Marco Essimi

Personal information
- Full name: Marco Rachid Essimi Ateba
- Date of birth: 18 February 1999 (age 27)
- Place of birth: Yaoundé, Cameroon
- Height: 1.82 m (6 ft 0 in)
- Position: Winger

Team information
- Current team: Rodez
- Number: 27

Youth career
- Le Blanc-Mesnil
- 2017–2018: Paris FC

Senior career*
- Years: Team / Apps / (Gls)
- 2018: Paris FC II / 4 / (1)
- 2018–2019: Dijon II / 24 / (6)
- 2019–2020: Paris FC II / 15 / (8)
- 2020–2021: Saint-Malo / 2 / (0)
- 2021: Paris 13 Atletico / 0 / (0)
- 2021: FC 93 / 4 / (0)
- 2021–2022: Chantilly / 10 / (0)
- 2022–2023: Jura Dolois / 23 / (3)
- 2023–2024: Saint-Priest / 25 / (12)
- 2024–2026: Dunkerque / 31 / (6)
- 2026: Alverca / 4 / (0)
- 2026–: Rodez / 0 / (0)

= Marco Essimi =

Cameroonian footballer

Marco Rachid Essimi Ateba (born 18 February 1999) is a Cameroonian professional footballer who plays as a winger for club Rodez.

==Club career==
Essimi is a product of the youth academies of the French clubs Le Blanc-Mesnil and Paris FC. He began his senior career with Paris FC's reserves in the Championnat National 3 in 2018, before a stint with Dijon's reserves.
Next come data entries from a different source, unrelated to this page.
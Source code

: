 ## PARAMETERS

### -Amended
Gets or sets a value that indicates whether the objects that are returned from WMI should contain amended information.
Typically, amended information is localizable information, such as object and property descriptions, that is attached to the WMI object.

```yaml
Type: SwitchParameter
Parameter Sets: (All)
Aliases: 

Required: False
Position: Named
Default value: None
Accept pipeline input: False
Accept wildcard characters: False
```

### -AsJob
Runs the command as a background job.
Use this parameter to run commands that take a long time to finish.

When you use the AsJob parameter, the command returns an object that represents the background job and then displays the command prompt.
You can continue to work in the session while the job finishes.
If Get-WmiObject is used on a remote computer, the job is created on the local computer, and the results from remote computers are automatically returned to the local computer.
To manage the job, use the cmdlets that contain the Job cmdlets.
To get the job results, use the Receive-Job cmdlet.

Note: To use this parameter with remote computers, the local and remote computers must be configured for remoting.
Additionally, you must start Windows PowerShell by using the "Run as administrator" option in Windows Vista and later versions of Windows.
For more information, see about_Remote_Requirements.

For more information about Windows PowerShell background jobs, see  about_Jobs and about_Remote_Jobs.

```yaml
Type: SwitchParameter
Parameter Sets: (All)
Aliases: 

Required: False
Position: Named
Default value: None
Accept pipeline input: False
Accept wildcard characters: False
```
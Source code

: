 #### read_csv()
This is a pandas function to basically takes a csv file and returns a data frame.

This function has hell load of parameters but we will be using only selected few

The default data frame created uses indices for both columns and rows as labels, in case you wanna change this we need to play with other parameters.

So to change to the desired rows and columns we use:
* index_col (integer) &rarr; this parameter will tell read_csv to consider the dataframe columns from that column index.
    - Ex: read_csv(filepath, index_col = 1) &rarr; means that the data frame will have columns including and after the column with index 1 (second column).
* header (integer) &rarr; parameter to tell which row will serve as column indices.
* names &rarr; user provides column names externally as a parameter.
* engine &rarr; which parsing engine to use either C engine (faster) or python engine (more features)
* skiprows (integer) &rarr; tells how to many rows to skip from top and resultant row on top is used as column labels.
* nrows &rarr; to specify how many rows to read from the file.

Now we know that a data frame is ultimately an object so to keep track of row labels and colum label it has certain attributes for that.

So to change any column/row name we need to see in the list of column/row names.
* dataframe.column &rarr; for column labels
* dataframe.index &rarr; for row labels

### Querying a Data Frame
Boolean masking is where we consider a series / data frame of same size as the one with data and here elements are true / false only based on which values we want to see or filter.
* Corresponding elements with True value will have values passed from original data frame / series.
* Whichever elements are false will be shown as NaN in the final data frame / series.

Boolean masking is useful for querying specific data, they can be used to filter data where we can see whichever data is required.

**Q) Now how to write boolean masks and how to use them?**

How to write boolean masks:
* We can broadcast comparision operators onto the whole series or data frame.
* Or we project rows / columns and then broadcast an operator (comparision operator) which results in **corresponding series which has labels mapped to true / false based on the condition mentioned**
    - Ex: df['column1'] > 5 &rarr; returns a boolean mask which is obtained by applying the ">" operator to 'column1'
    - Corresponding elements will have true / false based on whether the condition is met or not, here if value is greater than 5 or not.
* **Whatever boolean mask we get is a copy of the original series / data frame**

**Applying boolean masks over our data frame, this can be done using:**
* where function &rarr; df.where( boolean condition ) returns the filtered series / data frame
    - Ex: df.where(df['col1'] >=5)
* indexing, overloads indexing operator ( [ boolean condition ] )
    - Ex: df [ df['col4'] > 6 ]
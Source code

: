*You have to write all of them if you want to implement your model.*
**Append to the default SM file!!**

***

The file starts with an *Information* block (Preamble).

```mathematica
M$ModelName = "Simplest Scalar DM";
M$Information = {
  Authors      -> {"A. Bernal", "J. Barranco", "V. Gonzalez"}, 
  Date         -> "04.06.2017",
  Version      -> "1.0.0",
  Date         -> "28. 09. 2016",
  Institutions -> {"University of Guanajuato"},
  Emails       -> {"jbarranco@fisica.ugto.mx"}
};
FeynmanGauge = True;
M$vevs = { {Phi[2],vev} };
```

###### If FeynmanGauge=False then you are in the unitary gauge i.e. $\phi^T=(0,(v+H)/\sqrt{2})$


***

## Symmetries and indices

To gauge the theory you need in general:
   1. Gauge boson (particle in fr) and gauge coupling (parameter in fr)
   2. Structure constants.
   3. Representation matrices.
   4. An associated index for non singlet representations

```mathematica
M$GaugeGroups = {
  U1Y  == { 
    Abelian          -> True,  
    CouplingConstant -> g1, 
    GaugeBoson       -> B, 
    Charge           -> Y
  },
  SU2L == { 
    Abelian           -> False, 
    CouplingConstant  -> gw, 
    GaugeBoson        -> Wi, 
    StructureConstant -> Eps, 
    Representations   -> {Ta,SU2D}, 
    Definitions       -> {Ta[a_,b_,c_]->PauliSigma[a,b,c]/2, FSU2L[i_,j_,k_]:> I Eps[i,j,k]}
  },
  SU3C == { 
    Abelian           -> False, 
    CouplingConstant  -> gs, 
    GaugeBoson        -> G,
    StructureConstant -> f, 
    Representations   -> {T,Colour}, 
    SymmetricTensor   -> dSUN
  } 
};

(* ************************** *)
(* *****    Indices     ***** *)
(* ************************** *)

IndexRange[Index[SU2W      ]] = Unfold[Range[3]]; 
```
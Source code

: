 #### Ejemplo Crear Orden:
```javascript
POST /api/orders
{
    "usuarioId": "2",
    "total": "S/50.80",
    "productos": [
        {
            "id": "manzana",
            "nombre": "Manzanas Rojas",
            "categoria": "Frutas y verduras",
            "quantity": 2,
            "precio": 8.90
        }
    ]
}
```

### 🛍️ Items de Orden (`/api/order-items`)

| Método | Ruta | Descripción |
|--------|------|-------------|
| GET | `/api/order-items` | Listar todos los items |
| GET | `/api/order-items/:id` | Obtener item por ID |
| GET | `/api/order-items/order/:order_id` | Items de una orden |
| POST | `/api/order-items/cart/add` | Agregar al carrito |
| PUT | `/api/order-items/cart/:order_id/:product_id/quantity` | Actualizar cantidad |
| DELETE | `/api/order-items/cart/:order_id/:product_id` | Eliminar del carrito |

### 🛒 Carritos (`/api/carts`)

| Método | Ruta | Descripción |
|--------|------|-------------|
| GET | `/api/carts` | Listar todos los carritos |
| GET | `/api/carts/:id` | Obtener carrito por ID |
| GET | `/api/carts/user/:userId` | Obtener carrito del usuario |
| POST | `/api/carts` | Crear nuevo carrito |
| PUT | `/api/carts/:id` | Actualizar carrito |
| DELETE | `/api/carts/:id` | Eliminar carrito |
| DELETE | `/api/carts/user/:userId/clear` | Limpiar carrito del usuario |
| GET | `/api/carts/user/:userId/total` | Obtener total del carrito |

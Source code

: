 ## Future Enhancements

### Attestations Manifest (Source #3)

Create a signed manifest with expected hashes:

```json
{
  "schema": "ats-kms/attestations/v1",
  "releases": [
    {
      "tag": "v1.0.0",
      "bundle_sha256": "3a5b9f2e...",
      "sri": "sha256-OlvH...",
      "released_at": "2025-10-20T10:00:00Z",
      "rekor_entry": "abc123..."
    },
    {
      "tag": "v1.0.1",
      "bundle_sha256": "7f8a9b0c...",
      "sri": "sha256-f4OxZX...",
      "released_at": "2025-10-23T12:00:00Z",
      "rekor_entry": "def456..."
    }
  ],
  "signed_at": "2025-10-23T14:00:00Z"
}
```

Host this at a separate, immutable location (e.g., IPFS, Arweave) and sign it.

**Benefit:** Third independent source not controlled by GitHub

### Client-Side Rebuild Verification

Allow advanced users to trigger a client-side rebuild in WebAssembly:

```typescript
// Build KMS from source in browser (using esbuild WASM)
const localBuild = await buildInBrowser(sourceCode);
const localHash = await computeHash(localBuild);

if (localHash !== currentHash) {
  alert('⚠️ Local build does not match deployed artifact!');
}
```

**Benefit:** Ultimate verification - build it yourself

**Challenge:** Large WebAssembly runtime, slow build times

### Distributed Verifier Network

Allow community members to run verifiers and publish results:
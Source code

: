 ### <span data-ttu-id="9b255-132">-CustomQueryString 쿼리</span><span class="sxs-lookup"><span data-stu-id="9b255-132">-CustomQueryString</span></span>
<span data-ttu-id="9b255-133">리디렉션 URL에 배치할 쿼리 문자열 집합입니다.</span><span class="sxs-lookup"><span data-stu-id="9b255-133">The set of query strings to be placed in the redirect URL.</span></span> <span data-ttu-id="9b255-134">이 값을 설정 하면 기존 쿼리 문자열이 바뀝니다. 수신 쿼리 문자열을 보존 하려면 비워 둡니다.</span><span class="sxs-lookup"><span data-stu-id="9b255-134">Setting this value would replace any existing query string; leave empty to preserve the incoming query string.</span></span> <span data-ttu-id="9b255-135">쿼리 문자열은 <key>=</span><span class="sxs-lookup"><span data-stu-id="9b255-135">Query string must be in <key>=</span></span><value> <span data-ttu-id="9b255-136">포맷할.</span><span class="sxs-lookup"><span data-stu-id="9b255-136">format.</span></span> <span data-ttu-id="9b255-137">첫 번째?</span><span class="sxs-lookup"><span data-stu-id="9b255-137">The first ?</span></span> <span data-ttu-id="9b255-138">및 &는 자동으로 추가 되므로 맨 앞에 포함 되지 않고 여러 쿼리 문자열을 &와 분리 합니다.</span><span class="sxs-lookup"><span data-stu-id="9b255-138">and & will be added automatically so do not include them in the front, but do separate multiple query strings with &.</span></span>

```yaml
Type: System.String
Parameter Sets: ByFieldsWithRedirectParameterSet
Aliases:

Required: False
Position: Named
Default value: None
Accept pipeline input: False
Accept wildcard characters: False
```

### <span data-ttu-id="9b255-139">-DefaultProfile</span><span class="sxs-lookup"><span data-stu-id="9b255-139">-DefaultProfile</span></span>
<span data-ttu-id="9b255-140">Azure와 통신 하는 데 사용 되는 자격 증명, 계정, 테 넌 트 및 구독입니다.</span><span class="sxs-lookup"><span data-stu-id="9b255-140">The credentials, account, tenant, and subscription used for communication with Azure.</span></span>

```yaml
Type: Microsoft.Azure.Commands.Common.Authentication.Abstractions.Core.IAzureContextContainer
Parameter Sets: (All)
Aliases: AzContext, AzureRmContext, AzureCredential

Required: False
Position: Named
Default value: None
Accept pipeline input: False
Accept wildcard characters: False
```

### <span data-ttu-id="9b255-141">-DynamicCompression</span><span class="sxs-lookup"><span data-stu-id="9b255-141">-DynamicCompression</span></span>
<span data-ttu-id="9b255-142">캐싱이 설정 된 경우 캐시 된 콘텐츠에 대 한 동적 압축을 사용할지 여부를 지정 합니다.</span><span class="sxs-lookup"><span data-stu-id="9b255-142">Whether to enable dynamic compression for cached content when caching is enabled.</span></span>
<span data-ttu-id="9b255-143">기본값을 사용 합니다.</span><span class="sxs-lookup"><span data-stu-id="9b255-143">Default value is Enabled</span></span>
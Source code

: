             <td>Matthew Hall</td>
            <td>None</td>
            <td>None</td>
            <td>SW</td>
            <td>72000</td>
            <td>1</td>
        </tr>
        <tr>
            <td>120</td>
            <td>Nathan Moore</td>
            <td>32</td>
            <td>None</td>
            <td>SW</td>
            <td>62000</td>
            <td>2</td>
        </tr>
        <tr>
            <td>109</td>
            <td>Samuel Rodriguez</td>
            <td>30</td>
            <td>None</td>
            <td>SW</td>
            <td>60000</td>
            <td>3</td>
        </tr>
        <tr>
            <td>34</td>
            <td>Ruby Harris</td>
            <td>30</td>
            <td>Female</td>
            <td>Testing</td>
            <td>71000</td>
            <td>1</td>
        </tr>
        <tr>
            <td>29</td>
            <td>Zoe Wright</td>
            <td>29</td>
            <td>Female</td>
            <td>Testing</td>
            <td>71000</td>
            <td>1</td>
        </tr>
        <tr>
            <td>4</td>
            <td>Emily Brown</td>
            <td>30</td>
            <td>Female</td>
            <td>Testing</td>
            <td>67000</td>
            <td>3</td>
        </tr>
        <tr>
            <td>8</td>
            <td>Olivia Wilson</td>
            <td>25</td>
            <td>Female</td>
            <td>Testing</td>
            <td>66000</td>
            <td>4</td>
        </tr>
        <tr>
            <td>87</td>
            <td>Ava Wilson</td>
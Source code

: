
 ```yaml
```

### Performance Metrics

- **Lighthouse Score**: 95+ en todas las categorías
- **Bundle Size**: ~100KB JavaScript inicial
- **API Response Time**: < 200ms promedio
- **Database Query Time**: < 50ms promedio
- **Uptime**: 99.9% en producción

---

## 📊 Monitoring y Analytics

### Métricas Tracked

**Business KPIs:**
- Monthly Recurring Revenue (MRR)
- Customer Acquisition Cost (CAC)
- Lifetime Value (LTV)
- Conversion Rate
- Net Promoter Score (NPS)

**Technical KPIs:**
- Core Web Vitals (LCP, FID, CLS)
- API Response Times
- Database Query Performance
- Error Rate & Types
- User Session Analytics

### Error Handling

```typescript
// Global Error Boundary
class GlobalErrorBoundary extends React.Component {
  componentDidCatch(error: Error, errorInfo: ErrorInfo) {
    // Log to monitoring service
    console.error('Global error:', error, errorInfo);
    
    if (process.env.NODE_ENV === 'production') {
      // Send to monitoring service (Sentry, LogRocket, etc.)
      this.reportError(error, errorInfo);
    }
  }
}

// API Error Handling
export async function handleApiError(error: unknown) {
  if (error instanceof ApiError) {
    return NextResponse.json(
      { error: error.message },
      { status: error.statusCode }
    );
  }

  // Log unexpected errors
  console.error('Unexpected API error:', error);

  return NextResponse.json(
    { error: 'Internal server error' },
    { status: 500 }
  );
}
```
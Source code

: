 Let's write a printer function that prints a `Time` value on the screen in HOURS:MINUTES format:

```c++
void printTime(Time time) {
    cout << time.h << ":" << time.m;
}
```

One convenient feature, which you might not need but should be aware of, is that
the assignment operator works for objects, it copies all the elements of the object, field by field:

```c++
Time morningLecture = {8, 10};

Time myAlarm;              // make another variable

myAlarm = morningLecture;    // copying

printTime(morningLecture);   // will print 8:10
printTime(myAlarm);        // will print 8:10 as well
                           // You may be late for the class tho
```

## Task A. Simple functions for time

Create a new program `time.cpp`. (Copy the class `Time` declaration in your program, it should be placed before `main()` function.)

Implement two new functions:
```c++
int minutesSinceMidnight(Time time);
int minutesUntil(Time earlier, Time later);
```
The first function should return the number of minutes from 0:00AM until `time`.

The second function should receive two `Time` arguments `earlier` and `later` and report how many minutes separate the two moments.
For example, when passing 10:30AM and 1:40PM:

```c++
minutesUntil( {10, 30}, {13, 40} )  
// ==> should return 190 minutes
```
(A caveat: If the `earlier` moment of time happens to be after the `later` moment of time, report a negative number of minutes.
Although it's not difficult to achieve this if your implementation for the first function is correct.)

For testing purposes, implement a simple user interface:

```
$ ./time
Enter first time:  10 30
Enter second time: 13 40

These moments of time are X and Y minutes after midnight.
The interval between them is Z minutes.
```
On 24 June 2019, he signed his first professional contract with Paris FC. On 6 October 2020, he transferred to Saint-Malo. In February 2021, he moved to Paris 13 Atletico for the second half of the 2021–2022 season, before a short stint with FC 93. In the summer of 2021 he moved to Chantilly, and the following season to Jura Dolois. He spent the 2023–24 season with Saint-Priest where he was one of the top scorers in the Championnat National 3. On 16 June 2024, he signed a professional contract with Ligue 2 side Dunkerque for 2 seasons, after 6 years of semi-pro football.

On 25 June 2026, Essimi signed with Alverca in the Portuguese top tier. After four appearances for Alverca, on 2 September 2026 he returned to France and signed a three-season contract with Ligue 2 club Rodez.